柴田よしきの本

「少女達のいた街」  (97/2 角川書店) 99/11読了

1975年の渋谷、ロック喫茶、ロンドン・ブーツとくれば、これは懐かしい私の世代ですね。HOSONOのブーツは名古屋に住んでいた私が渋谷まで買いに行こうと考えたくらい、当時では憧れの一品でした。

作者が後書きでも触れているように、ミステリーとかは、こういった自分達の過ごした時代を表現するための、ひとつの手段に過ぎないのかと思えてしまいます。それほどまでに、このストーリーの時代背景は、特に私にはマッチしたものでした。逆に言えば、このネタで他の小説は書けない? 

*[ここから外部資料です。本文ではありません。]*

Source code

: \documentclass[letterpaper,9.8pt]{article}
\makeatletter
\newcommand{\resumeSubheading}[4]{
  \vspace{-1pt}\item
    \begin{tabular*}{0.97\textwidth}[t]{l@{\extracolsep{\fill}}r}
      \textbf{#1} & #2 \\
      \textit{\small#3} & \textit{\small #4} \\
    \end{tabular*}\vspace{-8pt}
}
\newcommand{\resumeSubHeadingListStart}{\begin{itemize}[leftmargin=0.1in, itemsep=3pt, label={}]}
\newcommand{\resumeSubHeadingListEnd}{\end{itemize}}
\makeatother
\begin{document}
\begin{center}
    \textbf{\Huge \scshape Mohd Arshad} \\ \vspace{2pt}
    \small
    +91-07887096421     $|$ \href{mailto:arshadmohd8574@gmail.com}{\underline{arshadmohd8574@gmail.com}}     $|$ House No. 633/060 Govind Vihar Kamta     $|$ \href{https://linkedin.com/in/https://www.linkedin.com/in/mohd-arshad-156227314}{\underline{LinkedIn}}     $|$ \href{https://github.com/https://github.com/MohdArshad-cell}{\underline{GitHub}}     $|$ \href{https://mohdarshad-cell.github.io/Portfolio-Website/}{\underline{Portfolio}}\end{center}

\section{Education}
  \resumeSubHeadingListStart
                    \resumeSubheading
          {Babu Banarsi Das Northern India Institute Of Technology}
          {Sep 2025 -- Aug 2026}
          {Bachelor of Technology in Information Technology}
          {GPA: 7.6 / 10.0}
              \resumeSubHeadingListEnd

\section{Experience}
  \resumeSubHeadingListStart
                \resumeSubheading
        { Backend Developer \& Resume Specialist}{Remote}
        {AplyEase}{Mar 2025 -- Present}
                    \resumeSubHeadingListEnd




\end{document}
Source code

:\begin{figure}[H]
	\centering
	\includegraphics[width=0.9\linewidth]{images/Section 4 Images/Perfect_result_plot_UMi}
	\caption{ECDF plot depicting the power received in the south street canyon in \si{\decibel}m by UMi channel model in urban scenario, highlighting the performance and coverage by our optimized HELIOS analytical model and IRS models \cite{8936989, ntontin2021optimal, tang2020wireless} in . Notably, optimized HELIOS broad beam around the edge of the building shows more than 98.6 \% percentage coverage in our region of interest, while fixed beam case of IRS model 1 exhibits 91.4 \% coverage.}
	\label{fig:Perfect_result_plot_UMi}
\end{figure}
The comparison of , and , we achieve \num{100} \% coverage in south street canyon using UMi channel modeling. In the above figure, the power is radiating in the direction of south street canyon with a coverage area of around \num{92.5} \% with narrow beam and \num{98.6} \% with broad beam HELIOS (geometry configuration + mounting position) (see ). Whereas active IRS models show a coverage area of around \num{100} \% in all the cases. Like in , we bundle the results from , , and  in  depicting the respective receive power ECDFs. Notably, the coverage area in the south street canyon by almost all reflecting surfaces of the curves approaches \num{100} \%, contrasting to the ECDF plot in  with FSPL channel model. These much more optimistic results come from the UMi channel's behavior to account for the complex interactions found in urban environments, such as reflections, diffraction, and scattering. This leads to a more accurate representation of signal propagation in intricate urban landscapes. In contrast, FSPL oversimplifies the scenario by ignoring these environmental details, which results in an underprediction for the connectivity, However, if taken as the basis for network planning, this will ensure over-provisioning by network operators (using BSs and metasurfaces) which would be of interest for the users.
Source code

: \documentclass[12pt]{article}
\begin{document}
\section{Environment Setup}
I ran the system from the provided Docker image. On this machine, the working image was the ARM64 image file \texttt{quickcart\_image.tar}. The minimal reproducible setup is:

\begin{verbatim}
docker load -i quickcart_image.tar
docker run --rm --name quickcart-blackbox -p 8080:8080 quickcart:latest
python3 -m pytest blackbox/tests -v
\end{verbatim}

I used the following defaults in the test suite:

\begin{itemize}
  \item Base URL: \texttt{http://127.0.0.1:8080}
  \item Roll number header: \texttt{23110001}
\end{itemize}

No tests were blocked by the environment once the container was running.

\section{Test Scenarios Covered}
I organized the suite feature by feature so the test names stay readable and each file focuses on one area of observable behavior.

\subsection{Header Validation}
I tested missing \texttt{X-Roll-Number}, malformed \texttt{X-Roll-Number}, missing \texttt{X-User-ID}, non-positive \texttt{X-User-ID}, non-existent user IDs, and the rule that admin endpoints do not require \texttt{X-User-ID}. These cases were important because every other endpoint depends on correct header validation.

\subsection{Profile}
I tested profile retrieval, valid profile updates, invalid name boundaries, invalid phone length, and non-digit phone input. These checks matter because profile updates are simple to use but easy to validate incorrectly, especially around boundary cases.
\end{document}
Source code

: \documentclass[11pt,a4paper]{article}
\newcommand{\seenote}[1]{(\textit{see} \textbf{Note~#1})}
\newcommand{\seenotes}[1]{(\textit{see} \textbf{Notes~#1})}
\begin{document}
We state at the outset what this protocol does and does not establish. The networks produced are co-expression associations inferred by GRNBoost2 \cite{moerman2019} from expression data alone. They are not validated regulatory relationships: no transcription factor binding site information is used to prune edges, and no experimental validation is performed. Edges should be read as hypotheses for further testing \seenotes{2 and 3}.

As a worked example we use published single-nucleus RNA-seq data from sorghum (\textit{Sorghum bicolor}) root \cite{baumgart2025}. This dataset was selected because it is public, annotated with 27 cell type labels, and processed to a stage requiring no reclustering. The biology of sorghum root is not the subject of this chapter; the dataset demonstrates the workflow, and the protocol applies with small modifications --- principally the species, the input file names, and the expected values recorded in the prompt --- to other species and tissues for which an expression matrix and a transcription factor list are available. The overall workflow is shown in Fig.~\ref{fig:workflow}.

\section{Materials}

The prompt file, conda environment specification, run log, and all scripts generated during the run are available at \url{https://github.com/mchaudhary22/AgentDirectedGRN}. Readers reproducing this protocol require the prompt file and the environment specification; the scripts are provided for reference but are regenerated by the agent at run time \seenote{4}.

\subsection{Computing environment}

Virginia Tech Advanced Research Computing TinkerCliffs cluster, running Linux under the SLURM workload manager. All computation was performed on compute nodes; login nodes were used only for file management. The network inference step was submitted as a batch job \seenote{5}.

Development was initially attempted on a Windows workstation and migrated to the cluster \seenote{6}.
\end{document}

70年代半ばにロック・ミュージックに憧れた人は、是非読んでみよう。

「フォー・ディア・ライフ」 (98/4 講談社) 99/10読了
柴田よしきが主婦作家で、自作のホームページまで持っているとは、後から気づきました。最初に手にした時は男の作家かと思いましたので。

さて、内容はといえばなかなか緻密で読み応えあり。豊富な濡れ場の演出があるのは女性離れしており、はらはらさせる。最後に暖かさと希望を残せるのは、「主婦感覚」の美点か。現代の小道具である、ドラッグ、同性愛、電子メールといったものも押さえてある、お勧めの一冊。